Salivary flow rate: Doctors can measure the weight of saliva that is produced, as insufficient saliva can be a sign of the syndrome.
Urine testing: Urine tests are typically used to see if the condition has advanced to the point where the kidney is infected.
CT-scan or Chest X-ray: Through a CT scan, a doctor can search for the presence of inflammation in the chest caused by the condition.
Skin biopsy: Skin biopsies may also be used in more extreme cases to check for the presence of fiber neuropathy.
In some cases, a diet may be suggested by a doctor for those suffering from Sjogren's. While the diet will not treat the condition, it may help reduce the severity of some of its symptoms. Since Sjogren's has a strong connection to hormones, alcohol should be avoided along with spicy foods or foods that seem overly acidic.
To help ease symptoms:
-Go for foods that use sauces or oils, making them easier to swallow.

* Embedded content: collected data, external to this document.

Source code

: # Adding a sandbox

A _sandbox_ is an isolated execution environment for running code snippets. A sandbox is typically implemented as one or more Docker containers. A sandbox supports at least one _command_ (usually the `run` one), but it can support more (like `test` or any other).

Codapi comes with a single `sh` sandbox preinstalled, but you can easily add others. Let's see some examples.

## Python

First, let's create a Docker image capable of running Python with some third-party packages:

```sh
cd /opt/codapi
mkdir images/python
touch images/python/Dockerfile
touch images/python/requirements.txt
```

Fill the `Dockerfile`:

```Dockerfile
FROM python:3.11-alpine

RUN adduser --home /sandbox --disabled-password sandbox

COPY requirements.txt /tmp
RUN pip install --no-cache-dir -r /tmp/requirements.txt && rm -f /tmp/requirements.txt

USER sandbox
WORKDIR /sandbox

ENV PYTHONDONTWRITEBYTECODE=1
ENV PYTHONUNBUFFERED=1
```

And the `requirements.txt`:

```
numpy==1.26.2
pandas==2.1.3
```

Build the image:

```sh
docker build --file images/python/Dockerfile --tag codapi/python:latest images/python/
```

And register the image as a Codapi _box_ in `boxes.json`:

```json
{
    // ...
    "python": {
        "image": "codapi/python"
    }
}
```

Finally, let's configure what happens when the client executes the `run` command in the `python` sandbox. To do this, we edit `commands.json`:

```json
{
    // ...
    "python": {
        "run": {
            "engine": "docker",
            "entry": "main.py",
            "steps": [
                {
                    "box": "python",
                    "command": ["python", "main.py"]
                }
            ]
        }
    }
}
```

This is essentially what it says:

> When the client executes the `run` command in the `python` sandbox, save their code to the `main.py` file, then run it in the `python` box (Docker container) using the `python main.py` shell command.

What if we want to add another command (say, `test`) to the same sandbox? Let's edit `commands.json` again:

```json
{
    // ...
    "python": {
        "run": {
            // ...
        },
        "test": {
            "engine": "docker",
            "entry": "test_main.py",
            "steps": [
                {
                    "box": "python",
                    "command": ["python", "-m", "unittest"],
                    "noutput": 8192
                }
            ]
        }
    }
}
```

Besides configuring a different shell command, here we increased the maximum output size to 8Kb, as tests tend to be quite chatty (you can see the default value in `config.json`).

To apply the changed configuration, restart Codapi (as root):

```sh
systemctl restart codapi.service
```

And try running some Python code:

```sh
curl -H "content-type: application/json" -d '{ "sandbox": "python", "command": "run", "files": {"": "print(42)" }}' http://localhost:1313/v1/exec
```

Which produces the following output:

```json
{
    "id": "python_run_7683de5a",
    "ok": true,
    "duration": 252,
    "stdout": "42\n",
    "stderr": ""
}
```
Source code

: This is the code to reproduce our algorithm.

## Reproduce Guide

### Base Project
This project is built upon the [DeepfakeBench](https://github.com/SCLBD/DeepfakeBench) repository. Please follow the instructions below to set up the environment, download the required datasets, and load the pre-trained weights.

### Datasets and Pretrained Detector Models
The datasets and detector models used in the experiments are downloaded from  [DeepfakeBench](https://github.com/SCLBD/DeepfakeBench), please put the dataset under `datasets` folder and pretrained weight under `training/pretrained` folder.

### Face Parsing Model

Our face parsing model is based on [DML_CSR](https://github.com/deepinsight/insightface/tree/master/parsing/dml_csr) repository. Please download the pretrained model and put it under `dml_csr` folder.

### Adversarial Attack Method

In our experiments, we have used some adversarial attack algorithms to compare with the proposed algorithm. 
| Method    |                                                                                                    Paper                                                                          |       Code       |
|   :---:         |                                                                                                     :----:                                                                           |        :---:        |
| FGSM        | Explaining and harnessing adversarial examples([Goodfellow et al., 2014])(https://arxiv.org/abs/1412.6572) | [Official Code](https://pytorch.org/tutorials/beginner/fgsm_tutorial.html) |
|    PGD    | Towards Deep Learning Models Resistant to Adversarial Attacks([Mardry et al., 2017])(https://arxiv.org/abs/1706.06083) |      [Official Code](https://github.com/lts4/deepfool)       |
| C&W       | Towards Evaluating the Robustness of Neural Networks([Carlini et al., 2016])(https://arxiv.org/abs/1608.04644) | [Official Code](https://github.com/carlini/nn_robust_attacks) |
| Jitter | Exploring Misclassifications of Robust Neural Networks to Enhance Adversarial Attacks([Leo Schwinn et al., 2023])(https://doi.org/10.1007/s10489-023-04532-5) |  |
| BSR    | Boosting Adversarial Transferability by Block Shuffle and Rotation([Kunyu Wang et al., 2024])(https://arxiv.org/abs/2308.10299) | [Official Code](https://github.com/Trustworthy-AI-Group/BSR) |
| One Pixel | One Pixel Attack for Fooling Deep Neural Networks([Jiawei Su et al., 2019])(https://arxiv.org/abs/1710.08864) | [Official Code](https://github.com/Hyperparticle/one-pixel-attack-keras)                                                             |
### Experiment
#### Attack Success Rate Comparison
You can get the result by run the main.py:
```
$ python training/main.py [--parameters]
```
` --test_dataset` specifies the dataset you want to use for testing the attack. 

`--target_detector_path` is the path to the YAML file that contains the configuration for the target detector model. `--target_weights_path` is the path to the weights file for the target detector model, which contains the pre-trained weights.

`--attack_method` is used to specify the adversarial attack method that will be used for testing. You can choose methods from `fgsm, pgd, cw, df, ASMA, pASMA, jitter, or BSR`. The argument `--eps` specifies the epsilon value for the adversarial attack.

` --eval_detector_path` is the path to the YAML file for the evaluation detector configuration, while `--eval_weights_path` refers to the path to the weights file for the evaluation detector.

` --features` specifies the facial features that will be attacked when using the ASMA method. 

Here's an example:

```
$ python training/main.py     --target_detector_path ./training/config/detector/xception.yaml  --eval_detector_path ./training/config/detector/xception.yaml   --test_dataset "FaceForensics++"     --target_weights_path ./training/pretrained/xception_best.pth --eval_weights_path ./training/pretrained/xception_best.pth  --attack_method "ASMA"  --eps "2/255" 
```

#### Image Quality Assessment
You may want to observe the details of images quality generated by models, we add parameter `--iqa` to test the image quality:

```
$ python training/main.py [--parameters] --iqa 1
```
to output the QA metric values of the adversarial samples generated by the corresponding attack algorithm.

-Be sure to have a drink to wash your food down with
-Add cucumber or foods with a high water volume
-Increase the amount of fluid you drink
The type of treatment used for Sjogren's Syndrome typically depends on how severe the conditions have become. The first thing your doctor will do is prescribe medication to help prevent complications from arising. These treatments may include:
Artificial saliva to help reduce dryness of the mouth in the form of sprays or liquids.
Artificial tears to help reduce scratchiness and redness in eyes.
Anti-inflammatory drugs like aspirin or ibuprofen for relief from joint pain.
Anti-fungal medication or vaginal lubricants to help in the event of a yeast infection or vaginal dryness.
Conditions like Sjogren's Syndrome require early treatment and intervention, which is why it's important to go with a medical practitioner that you can trust.
Rarer conditions can often be more difficult to spot, which is why finding a practitioner that is knowledgeable about the condition is essential. To avoid more intense symptoms from arising, we strongly suggest getting treatment as early as possible.